Tomás Saraceno Aerocene Foundation Hybrid Webs Tomás Saraceno (born in 1973) is an Argentinian contemporary artist. He is best known for his large-scale, interactive installations and floating sculptures, and for his interdisciplinary approach to art. Saraceno’s practice moves toward the entanglement of diverse threads of thought, including art, life science and the social sciences. Enmeshed at the junction of these worlds, his floating sculptures, community projects and interactive installations propose and explore new, sustainable ways of inhabiting and sensing the environment.

In his practice he explores new, sustainable ways of sensing and inhabiting the environment, the result of research into the origins of the observable universe, arachnology and the potential future for airborne dwelling. Saraceno launched the Aerocene Foundation in 2015. This foundation is an open-source, community project for artistic and scientific exploration of environmental issues.

Saraceno has conducted research in his studio into the woven habitats of spiders. This research was born out of Saraceno's interest in the origins of the cosmos and the structure of spacetime. The Earth, being set within a web-like structural dimension was the inspiration that propelled the research into comparisons between this, and natural phenomena within our planet; namely, spider webs. In developing this line of inquiry, Saraceno pioneered the invention of the first machine of its kind capable of scanning, digitising, and measuring a three dimensional spider web.

Within arachnology research, which is the scientific study of arachnids, Saraceno is the first person to have scanned, reconstructed and re-imagined spiders' woven spatial habitats, and possesses the only three-dimensional spider web collection in existence. This has gone on to create the 'Hybrid Webs' which is the collective term for a series of sculptures devised by Saraceno. Each sculpture, made entirely of spider silk is designed to appear as a unique, geometric galaxy floating in infinite space. Creating the sculptures means incorporating webs woven by spiders who are social, asocial or between the two.

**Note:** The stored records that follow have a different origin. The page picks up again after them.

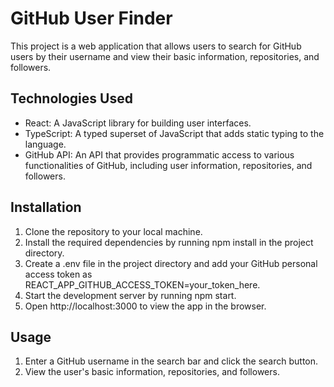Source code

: # GitHub User Finder

This project is a web application that allows users to search for GitHub users by their username and view their basic information, repositories, and followers.

## Technologies Used

* React: A JavaScript library for building user interfaces.
* TypeScript: A typed superset of JavaScript that adds static typing to the language.
* GitHub API: An API that provides programmatic access to various functionalities of GitHub, including user information, repositories, and followers.

## Installation

1. Clone the repository to your local machine.
2. Install the required dependencies by running npm install in the project directory.
3. Create a .env file in the project directory and add your GitHub personal access token as REACT_APP_GITHUB_ACCESS_TOKEN=your_token_here.
4. Start the development server by running npm start.
5. Open http://localhost:3000 to view the app in the browser.

## Usage

1. Enter a GitHub username in the search bar and click the search button.
2. View the user's basic information, repositories, and followers.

During the building period, the sculptures are turned onto each side, allowing gravity to aid the interweaving of silk from different sorts of spider. The works' titles reveal the technical specifications of each sculptural element; the genus and species of spiders employed and the time taken by each spider to complete its web. The final sculpture is thereby an emblem of an encounter which might not otherwise have succeeded, and so prompts a reflection on human coexistence with ourselves and the natural world.